Once the line containing "- Midpoint (RK2)" is found in the entries below, restate it and each following line word for word, stopping after the line containing "March 2, 2018**".

################

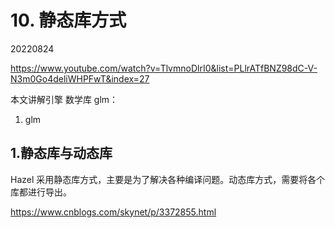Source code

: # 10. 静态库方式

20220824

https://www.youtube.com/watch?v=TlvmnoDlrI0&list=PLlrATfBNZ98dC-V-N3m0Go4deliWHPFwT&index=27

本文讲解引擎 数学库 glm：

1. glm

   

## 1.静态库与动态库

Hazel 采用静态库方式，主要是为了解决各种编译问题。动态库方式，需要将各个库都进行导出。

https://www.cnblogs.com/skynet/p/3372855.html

################

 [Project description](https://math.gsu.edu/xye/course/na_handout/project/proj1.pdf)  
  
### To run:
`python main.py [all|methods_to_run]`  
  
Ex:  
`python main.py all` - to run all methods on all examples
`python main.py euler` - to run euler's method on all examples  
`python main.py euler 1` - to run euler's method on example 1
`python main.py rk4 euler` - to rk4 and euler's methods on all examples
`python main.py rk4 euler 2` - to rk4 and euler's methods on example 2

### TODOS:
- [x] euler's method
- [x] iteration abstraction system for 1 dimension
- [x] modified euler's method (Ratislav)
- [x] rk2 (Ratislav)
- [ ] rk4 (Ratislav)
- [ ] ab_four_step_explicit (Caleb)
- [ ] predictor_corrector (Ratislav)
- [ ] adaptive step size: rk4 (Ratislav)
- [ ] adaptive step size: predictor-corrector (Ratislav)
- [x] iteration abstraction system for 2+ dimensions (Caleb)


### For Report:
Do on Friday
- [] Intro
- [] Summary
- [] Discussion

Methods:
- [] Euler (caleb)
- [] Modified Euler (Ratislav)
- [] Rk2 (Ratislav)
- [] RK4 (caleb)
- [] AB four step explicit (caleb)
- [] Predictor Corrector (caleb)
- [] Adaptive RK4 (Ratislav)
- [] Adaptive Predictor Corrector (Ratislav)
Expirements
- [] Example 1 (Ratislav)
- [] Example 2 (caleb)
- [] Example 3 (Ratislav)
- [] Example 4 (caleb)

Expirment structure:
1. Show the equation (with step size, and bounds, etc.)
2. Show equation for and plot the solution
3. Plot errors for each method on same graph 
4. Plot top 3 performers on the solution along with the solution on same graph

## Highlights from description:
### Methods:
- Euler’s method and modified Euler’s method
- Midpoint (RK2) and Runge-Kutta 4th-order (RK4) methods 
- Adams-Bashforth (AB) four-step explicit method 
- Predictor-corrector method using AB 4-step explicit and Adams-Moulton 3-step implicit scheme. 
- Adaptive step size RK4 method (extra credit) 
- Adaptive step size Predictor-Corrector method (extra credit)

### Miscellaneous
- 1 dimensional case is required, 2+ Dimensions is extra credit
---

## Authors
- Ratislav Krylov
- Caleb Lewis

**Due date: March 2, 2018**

################

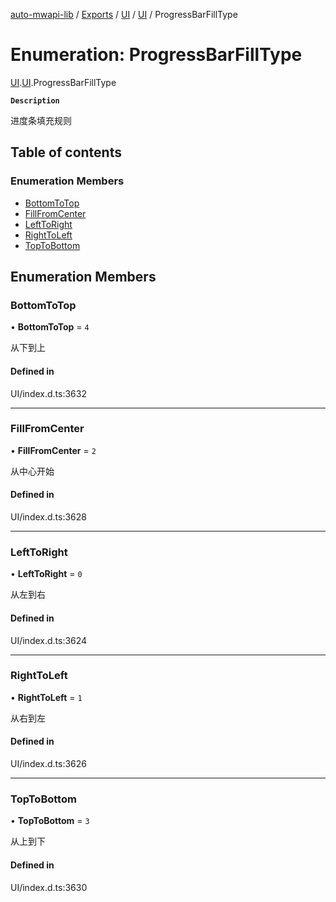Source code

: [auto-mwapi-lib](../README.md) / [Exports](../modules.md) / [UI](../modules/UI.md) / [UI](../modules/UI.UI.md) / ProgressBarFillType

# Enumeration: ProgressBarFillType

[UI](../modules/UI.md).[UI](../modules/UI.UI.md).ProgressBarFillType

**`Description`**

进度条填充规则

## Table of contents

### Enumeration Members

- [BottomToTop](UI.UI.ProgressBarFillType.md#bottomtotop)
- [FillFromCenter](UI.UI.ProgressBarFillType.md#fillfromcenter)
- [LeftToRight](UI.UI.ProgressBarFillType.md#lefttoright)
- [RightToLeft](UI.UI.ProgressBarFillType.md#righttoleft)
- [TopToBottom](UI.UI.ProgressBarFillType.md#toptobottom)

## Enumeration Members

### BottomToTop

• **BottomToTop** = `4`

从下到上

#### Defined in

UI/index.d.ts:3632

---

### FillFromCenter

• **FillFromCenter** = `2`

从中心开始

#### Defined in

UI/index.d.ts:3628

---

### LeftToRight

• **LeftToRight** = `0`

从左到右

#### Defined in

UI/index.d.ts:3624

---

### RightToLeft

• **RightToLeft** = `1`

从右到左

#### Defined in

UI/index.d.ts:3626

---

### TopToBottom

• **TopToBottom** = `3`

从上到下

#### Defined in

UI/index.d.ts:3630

################

Solution for this problem
- Midpoint (RK2) and Runge-Kutta 4th-order (RK4) methods 
- Adams-Bashforth (AB) four-step explicit method 
- Predictor-corrector method using AB 4-step explicit and Adams-Moulton 3-step implicit scheme. 
- Adaptive step size RK4 method (extra credit) 
- Adaptive step size Predictor-Corrector method (extra credit)

### Miscellaneous
- 1 dimensional case is required, 2+ Dimensions is extra credit
---

## Authors
- Ratislav Krylov
- Caleb Lewis

**Due date: March 2, 2018**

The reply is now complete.